■ **Description of the task**
State how many lines in these records contain the word "citep", and nothing else.

+===+

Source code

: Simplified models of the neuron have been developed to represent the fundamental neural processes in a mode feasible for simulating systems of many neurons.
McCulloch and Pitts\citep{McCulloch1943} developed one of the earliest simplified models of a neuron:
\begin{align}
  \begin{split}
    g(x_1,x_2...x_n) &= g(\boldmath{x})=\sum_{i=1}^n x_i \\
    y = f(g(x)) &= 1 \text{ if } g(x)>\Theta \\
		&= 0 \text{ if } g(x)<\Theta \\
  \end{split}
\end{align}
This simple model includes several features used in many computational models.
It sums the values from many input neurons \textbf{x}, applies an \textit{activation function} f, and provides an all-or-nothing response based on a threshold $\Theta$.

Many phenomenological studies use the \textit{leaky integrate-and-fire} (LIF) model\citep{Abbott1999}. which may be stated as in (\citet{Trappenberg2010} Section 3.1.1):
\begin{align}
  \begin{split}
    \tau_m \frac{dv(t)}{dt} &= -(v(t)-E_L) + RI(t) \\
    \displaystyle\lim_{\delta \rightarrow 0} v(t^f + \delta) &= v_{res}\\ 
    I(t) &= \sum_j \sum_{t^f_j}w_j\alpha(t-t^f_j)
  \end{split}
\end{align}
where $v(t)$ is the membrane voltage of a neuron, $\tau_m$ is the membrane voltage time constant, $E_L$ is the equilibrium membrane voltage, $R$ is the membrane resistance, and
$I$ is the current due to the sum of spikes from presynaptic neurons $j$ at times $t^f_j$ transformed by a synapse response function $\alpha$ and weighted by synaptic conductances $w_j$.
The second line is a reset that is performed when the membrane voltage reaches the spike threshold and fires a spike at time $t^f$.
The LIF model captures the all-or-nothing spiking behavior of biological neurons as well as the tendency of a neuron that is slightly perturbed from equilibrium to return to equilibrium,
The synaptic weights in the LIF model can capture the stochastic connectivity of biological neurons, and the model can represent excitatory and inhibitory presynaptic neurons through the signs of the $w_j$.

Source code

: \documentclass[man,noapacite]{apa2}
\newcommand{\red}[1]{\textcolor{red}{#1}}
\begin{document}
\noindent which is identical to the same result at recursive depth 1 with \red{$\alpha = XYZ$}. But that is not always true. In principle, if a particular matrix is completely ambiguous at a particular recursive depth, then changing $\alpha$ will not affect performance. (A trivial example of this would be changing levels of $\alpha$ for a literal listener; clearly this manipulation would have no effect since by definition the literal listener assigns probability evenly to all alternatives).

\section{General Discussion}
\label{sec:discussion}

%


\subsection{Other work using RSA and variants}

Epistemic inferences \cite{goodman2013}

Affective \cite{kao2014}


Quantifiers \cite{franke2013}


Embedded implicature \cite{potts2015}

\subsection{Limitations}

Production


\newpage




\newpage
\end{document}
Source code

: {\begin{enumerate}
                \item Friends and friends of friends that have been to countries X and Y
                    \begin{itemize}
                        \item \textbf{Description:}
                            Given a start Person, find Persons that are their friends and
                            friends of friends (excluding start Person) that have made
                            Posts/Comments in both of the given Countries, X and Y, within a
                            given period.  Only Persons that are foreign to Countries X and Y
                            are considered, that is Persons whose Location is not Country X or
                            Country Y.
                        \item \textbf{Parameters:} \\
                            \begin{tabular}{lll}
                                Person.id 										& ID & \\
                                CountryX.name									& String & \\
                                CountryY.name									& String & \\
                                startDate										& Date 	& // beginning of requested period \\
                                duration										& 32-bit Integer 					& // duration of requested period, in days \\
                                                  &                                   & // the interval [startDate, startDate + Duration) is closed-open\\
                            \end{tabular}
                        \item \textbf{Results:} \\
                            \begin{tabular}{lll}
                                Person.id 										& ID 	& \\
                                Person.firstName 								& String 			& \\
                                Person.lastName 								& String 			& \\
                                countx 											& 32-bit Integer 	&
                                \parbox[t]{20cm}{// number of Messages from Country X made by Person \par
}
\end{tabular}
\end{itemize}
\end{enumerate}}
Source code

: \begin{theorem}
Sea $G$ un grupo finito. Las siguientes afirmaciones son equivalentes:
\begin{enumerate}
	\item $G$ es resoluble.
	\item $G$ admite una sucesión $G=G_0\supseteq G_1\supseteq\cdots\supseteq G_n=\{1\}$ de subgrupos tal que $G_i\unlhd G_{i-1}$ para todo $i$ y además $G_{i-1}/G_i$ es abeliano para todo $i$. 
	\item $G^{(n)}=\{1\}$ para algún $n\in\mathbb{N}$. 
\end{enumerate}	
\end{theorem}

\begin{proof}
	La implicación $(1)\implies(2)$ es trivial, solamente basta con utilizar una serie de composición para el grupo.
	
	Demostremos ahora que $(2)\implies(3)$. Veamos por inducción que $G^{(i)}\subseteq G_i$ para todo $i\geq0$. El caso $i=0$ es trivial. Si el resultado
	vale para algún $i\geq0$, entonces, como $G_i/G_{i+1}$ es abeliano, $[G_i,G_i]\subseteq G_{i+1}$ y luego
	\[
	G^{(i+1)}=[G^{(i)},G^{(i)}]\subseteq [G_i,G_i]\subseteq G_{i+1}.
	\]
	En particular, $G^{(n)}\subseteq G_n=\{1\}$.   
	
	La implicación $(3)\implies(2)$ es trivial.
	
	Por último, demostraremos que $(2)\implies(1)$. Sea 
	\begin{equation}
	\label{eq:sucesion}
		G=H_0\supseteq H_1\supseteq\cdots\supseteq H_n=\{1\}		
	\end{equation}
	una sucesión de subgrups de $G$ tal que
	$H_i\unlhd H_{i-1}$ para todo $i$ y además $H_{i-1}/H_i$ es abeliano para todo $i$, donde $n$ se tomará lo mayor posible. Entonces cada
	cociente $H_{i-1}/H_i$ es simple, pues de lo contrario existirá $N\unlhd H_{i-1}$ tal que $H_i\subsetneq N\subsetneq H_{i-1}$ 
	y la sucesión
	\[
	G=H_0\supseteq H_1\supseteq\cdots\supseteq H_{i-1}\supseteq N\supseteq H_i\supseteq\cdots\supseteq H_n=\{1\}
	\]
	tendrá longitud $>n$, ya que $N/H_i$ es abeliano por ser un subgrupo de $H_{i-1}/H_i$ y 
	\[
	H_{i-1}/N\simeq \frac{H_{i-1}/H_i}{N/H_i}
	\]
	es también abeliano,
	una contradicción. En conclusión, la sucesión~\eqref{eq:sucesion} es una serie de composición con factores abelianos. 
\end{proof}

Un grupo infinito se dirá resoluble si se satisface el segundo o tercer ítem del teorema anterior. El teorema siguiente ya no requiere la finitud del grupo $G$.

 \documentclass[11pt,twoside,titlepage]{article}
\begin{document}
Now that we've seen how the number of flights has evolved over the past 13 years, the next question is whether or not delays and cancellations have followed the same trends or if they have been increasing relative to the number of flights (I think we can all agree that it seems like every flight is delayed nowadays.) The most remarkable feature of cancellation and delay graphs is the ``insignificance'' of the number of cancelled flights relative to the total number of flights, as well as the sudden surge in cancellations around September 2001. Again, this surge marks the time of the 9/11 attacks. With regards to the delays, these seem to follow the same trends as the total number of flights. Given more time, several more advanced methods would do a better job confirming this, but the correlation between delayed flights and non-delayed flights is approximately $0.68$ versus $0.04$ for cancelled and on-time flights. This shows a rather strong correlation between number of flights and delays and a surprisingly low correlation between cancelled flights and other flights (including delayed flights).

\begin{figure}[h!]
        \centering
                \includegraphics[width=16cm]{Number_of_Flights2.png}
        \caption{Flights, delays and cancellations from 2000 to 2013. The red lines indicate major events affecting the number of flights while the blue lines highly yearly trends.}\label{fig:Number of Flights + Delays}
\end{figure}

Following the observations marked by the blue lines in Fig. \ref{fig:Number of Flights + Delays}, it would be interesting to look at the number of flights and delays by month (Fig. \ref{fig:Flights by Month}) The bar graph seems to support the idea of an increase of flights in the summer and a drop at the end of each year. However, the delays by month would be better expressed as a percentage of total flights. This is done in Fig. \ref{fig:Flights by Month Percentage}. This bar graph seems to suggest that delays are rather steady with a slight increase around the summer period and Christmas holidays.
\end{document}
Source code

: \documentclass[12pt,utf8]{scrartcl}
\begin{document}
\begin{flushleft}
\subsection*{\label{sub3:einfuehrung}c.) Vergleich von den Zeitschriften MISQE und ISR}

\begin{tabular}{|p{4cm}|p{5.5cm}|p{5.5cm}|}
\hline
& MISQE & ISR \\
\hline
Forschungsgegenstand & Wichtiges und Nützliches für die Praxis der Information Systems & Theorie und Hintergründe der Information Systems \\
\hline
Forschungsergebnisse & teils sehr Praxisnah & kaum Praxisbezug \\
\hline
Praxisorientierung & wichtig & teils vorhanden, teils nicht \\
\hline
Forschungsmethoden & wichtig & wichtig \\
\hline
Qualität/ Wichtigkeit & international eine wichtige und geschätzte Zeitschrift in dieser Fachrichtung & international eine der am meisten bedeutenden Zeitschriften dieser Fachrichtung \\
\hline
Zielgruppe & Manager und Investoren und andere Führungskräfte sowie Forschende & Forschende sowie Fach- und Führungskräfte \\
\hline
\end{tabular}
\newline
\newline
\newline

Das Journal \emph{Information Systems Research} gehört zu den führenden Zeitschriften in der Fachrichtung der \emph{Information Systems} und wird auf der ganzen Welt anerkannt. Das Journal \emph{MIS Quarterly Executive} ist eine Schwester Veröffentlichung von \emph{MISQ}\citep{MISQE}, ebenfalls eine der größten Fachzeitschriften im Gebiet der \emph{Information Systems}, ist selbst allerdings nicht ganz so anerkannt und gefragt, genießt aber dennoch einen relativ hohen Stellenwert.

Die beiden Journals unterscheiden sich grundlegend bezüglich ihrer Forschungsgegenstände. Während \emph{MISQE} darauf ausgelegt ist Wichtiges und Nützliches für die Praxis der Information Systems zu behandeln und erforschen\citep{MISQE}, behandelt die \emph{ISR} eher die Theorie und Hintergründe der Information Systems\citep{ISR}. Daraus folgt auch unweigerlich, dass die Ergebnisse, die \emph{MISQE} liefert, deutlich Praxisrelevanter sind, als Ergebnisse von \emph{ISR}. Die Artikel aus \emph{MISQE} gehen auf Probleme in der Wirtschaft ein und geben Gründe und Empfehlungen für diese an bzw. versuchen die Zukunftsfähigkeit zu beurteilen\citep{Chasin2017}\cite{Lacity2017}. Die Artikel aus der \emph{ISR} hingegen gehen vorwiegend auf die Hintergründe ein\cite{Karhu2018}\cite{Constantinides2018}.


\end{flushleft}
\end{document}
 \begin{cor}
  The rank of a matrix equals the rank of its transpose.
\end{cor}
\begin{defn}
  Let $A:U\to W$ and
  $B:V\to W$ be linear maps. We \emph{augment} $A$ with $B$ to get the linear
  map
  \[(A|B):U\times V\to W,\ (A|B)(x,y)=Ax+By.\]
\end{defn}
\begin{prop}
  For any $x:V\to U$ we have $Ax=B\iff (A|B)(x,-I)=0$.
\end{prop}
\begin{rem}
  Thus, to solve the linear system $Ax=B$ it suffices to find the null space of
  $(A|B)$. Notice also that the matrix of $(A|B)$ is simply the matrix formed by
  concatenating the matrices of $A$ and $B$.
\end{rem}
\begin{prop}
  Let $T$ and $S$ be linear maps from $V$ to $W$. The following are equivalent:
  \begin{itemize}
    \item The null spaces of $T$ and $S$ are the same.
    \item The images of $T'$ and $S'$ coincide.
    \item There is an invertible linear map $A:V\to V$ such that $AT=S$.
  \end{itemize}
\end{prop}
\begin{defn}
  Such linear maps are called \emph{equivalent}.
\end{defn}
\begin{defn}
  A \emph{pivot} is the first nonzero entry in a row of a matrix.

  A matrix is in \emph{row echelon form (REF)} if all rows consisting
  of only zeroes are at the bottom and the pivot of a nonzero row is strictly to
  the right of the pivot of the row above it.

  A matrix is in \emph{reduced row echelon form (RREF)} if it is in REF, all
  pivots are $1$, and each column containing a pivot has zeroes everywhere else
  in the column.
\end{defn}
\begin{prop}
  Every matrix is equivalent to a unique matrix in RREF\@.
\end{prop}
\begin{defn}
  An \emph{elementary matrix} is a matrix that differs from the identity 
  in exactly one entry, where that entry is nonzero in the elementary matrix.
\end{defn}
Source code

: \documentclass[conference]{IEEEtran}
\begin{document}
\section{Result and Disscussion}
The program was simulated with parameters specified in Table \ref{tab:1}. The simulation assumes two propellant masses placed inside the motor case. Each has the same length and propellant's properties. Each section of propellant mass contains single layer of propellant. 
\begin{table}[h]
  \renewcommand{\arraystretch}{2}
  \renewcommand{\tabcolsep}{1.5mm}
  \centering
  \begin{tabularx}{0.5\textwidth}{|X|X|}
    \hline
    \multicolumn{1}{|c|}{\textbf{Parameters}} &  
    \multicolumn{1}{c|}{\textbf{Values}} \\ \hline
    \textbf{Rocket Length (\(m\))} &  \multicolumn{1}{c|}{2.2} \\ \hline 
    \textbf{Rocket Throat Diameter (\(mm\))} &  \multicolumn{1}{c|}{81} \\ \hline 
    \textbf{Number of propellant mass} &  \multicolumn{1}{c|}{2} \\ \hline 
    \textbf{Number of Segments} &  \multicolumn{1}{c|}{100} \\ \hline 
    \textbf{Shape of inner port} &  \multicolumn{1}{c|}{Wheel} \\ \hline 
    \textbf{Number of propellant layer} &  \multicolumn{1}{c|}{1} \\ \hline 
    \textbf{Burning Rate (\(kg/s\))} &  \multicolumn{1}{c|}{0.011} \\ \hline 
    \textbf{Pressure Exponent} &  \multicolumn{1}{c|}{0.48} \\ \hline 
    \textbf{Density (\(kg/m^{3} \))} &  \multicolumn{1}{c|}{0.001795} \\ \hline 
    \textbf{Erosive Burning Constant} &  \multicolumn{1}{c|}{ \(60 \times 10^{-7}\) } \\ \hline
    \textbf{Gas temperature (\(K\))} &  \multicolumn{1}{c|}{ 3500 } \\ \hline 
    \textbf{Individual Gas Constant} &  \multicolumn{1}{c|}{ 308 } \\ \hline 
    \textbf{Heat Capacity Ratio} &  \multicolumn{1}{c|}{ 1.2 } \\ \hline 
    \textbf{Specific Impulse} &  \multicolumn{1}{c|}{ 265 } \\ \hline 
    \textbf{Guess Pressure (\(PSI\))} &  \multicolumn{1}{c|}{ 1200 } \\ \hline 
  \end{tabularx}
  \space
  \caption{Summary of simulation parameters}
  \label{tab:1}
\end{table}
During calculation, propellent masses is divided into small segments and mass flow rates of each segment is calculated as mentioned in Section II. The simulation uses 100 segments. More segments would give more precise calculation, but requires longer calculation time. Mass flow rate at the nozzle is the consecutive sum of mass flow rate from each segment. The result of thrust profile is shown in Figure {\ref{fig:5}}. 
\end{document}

+===+

■ **Finished exercise**
4